The lines to repeat are those below from the one containing "if you want):**" down to the one containing "- *Three separate", both included; reproduce them exactly and nothing else.
*** Begin section ***
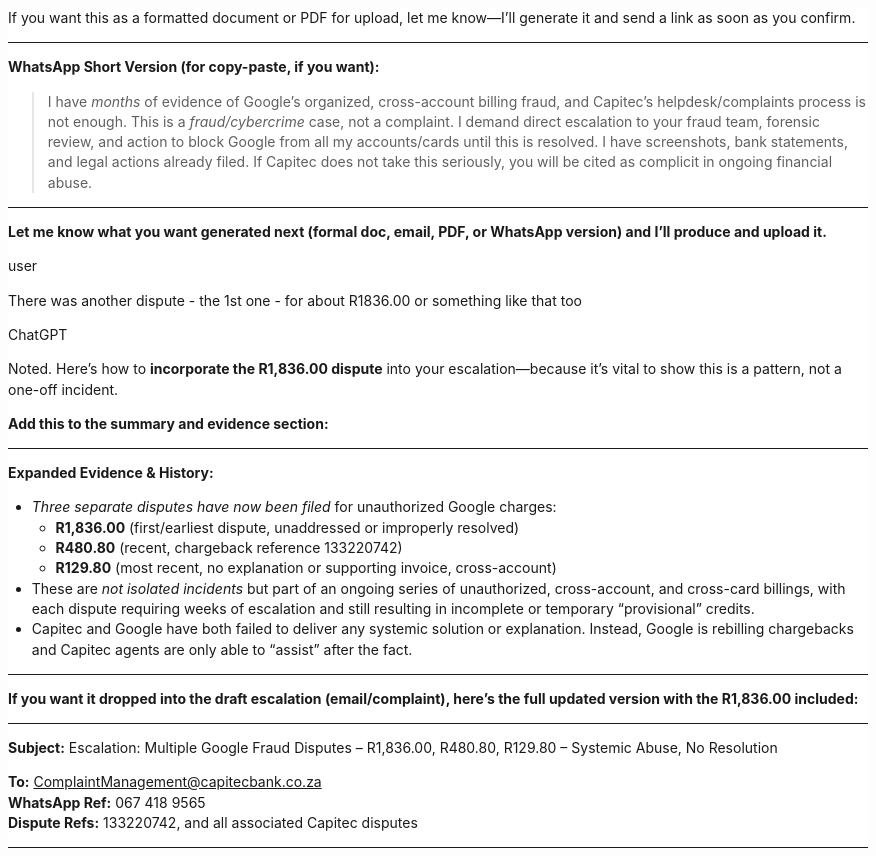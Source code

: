 
If you want this as a formatted document or PDF for upload, let me know—I’ll generate it and send a link as soon as you confirm.

---

**WhatsApp Short Version (for copy-paste, if you want):**

> I have *months* of evidence of Google’s organized, cross-account billing fraud, and Capitec’s helpdesk/complaints process is not enough. This is a *fraud/cybercrime* case, not a complaint. I demand direct escalation to your fraud team, forensic review, and action to block Google from all my accounts/cards until this is resolved. I have screenshots, bank statements, and legal actions already filed. If Capitec does not take this seriously, you will be cited as complicit in ongoing financial abuse.

---

**Let me know what you want generated next (formal doc, email, PDF, or WhatsApp version) and I’ll produce and upload it.**

user

There was another dispute - the 1st one - for about R1836.00 or something like that too

ChatGPT

Noted. Here’s how to **incorporate the R1,836.00 dispute** into your escalation—because it’s vital to show this is a pattern, not a one-off incident.

**Add this to the summary and evidence section:**

---

**Expanded Evidence & History:**
- *Three separate disputes have now been filed* for unauthorized Google charges:
    - **R1,836.00** (first/earliest dispute, unaddressed or improperly resolved)
    - **R480.80** (recent, chargeback reference 133220742)
    - **R129.80** (most recent, no explanation or supporting invoice, cross-account)
- These are *not isolated incidents* but part of an ongoing series of unauthorized, cross-account, and cross-card billings, with each dispute requiring weeks of escalation and still resulting in incomplete or temporary “provisional” credits.
- Capitec and Google have both failed to deliver any systemic solution or explanation. Instead, Google is rebilling chargebacks and Capitec agents are only able to “assist” after the fact.

---

**If you want it dropped into the draft escalation (email/complaint), here’s the full updated version with the R1,836.00 included:**

---

**Subject:** Escalation: Multiple Google Fraud Disputes – R1,836.00, R480.80, R129.80 – Systemic Abuse, No Resolution

**To:** ComplaintManagement@capitecbank.co.za  
**WhatsApp Ref:** 067 418 9565  
**Dispute Refs:** 133220742, and all associated Capitec disputes

---
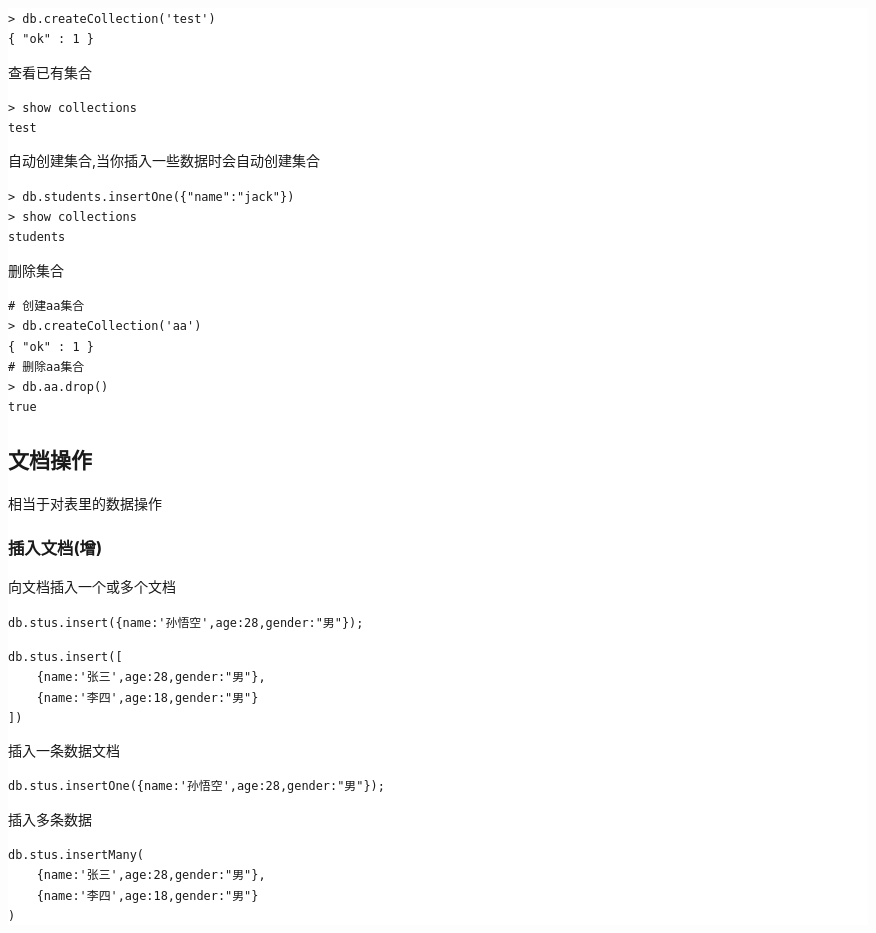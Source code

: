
 ```
> db.createCollection('test')
{ "ok" : 1 }
```

查看已有集合

```
> show collections
test
```

自动创建集合,当你插入一些数据时会自动创建集合

```
> db.students.insertOne({"name":"jack"})
> show collections
students
```

删除集合

```
# 创建aa集合
> db.createCollection('aa')
{ "ok" : 1 }
# 删除aa集合
> db.aa.drop()
true
```

## 文档操作

相当于对表里的数据操作

### 插入文档(增)

向文档插入一个或多个文档

```
db.stus.insert({name:'孙悟空',age:28,gender:"男"});
```

```
db.stus.insert([
    {name:'张三',age:28,gender:"男"},
    {name:'李四',age:18,gender:"男"}
])
```

插入一条数据文档

```
db.stus.insertOne({name:'孙悟空',age:28,gender:"男"});
```

插入多条数据

```
db.stus.insertMany(
    {name:'张三',age:28,gender:"男"},
    {name:'李四',age:18,gender:"男"}
)
```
*** End section ***
_Finished exercise_.
**WhatsApp Short Version (for copy-paste, if you want):**

> I have *months* of evidence of Google’s organized, cross-account billing fraud, and Capitec’s helpdesk/complaints process is not enough. This is a *fraud/cybercrime* case, not a complaint. I demand direct escalation to your fraud team, forensic review, and action to block Google from all my accounts/cards until this is resolved. I have screenshots, bank statements, and legal actions already filed. If Capitec does not take this seriously, you will be cited as complicit in ongoing financial abuse.

---

**Let me know what you want generated next (formal doc, email, PDF, or WhatsApp version) and I’ll produce and upload it.**

user

There was another dispute - the 1st one - for about R1836.00 or something like that too

ChatGPT

Noted. Here’s how to **incorporate the R1,836.00 dispute** into your escalation—because it’s vital to show this is a pattern, not a one-off incident.

**Add this to the summary and evidence section:**

---

**Expanded Evidence & History:**
- *Three separate disputes have now been filed* for unauthorized Google charges:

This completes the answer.